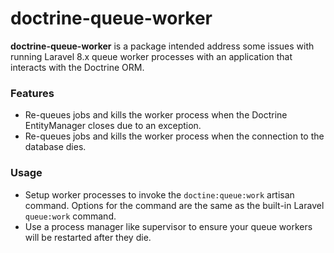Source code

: # doctrine-queue-worker
**doctrine-queue-worker** is a package intended address some issues with running Laravel 8.x queue worker processes with an application that interacts with the Doctrine ORM.
### Features

- Re-queues jobs and kills the worker process when the Doctrine EntityManager closes due to an exception.
- Re-queues jobs and kills the worker process when the connection to the database dies.

### Usage

- Setup worker processes to invoke the `doctine:queue:work` artisan command. Options for the command are the same as the built-in Laravel `queue:work` command.
- Use a process manager like supervisor to ensure your queue workers will be restarted after they die.
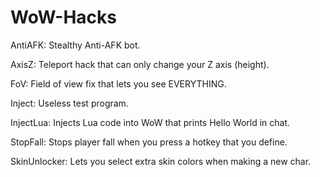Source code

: # WoW-Hacks

AntiAFK: Stealthy Anti-AFK bot.

AxisZ: Teleport hack that can only change your Z axis (height).

FoV: Field of view fix that lets you see EVERYTHING.

Inject: Useless test program.

InjectLua: Injects Lua code into WoW that prints Hello World in chat.

StopFall: Stops player fall when you press a hotkey that you define.

SkinUnlocker: Lets you select extra skin colors when making a new char.
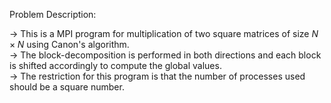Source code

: Problem Description:  

-> This is a MPI program for multiplication of two square matrices of size $N \times N$ using Canon's algorithm.  
-> The block-decomposition is performed in both directions and each block is shifted accordingly to compute the global values.    
-> The restriction for this program is that the number of processes used should be a square number.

Directions:
From the entries above, return each line with the word "when" in it.

Written response:
- Re-queues jobs and kills the worker process when the Doctrine EntityManager closes due to an exception.
- Re-queues jobs and kills the worker process when the connection to the database dies.
StopFall: Stops player fall when you press a hotkey that you define.
SkinUnlocker: Lets you select extra skin colors when making a new char.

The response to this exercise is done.